Change Agent

Change Agents 2016: Victoria Lennox, Startup Canada

Canadian Business: Change Agents 2016
Victoria Lennox
Victoria Lennox

Victoria Lennox

CEO & Co-founder, Startup Canada

Follow: @VLennox
Follow: @Startup_Canada

Why she matters: Supporting entrepreneurship in communities large and small


As entrepreneurial epiphanies go, meeting Elon Musk, Reid Hoffman and Biz Stone must rank highly. Victoria Lennox was headed for a life in politics or policy when a job leading a student club at the University of Oxford put her in rooms with these tech icons and others. “That completely changed the trajectory of my career and made me know I wanted to be an entrepreneur,” she says.

Lennox still ended up in public service, of a sort.
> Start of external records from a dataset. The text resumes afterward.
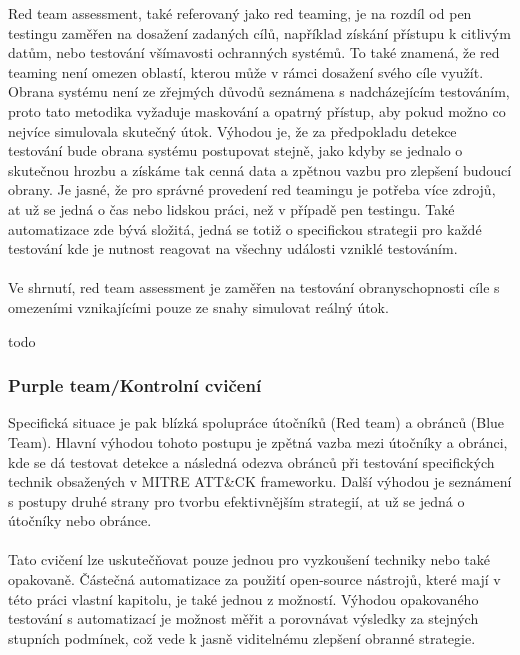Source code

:Red team assessment, také referovaný jako red teaming, je na rozdíl od pen testingu zaměřen na dosažení zadaných cílů, například získání přístupu k citlivým datům, nebo testování všímavosti ochranných systémů.
To také znamená, že red teaming není omezen oblastí, kterou může v rámci dosažení svého cíle využít.
Obrana systému není ze zřejmých důvodů seznámena s nadcházejícím testováním, proto tato metodika vyžaduje maskování a opatrný přístup, aby pokud možno co nejvíce simulovala skutečný útok.
Výhodou je, že za předpokladu detekce testování bude obrana systému postupovat stejně, jako kdyby se jednalo o skutečnou hrozbu a získáme tak cenná data a zpětnou vazbu pro zlepšení budoucí obrany.
Je jasné, že pro správné provedení red teamingu je potřeba více zdrojů, at už se jedná o čas nebo lidskou práci, než v případě pen testingu.
Také automatizace zde bývá složitá, jedná se totiž o specifickou strategii pro každé testování kde je nutnost reagovat na všechny události vzniklé testováním.\cite{securityInteligence_pen_test_red_team_purple_team, lootsec_pen_test_vs_red_team, astra_pen_test_vs_red_teaming}

\paragraph{}
Ve shrnutí, red team assessment je zaměřen na testování obranyschopnosti cíle s omezeními vznikajícími pouze ze snahy simulovat reálný útok.

todo\cite{red_team_oakley_2019}

\subsubsection{Purple team/Kontrolní cvičení}
Specifická situace je pak blízká spolupráce útočníků (Red team) a obránců (Blue Team).
Hlavní výhodou tohoto postupu je zpětná vazba mezi útočníky a obránci, kde se dá testovat detekce a následná odezva obránců při testování specifických technik obsažených v MITRE ATT\&CK frameworku.
Další výhodou je seznámení s postupy druhé strany pro tvorbu efektivnějším strategií, at už se jedná o útočníky nebo obránce.
\paragraph{}
Tato cvičení lze uskutečňovat pouze jednou pro vyzkoušení techniky nebo také opakovaně.
Částečná automatizace za použití open-source nástrojů, které mají v této práci vlastní kapitolu, je také jednou z možností.
Výhodou opakovaného testování s automatizací je možnost měřit a porovnávat výsledky za stejných stupních podmínek, což vede k jasně viditelnému zlepšení obranné strategie.\cite{securityInteligence_pen_test_red_team_purple_team,redscan_team_purple_team}

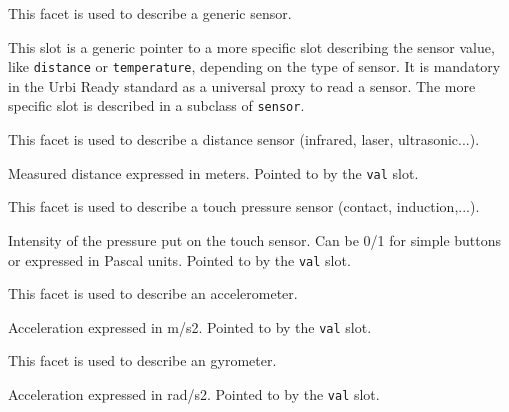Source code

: 
This facet is used to describe a generic sensor.

\begin{slots}
  {%
    This slot is a generic pointer to a more specific slot describing
    the sensor value, like \texttt{distance} or \texttt{temperature},
    depending on the type of sensor. It is mandatory in the Urbi Ready
    standard as a universal proxy to read a sensor. The more specific
    slot is described in a subclass of \texttt{sensor}.%
  }

\end{slots}



This facet is used to describe a distance sensor (infrared, laser,
ultrasonic...).

\begin{slots}
  {%
    Measured distance expressed in meters.  Pointed to by the
    \texttt{val} slot.%
  }

\end{slots}



This facet is used to describe a touch pressure sensor (contact,
induction,...).

\begin{slots}
  {%
    Intensity of the pressure put on the touch sensor. Can be 0/1 for
    simple buttons or expressed in Pascal units. Pointed to by the
    \texttt{val} slot.%
  }

\end{slots}



This facet is used to describe an accelerometer.

\begin{slots}
  {%
    Acceleration expressed in m/s2.  Pointed to by the \texttt{val}
    slot.%
  }

\end{slots}

This facet is used to describe an gyrometer.

\begin{slots}
  {%
    Acceleration expressed in rad/s2.  Pointed to by the \texttt{val}
    slot.%
  }
\end{slots}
She’s the co-founder and CEO of Startup Canada, a non-profit lobbying and support organization for the country’s entrepreneurs, which she launched in 2012. The front line of the group’s entrepreneur-facing work is carried out by local startup “communities,” which organize programming and events like demo days, networking nights and boot camps. There are currently 25 such affiliates nationwide; Lennox says the Ottawa-headquartered organization aims to have 100 by the end of 2017. Startup Canada also reaches its audience through an active social media presence, hosting weekly Twitter chats and YouTube live streams, as well as an annual awards program.

The most prominent of the organization’s lobbying efforts is the annual Startup Canada Day on the Hill. This year’s agenda included panels on immigration and innovation policy, and keynotes from the likes of Porter Airlines’ Robert Deluce and Wattpad’s Allen Lau; on the guest list were Finance Minister Bill Morneau and a number of business-facing bureaucrats. Lennox says it’s not hard to convince policy-makers to show up, even if it is to be told what they’re getting wrong. “Entrepreneurship is an apolitical topic,” she claims. “As a nation, we’re aligned[in thinking that] we need to be supporting our entrepreneurs better than we are.”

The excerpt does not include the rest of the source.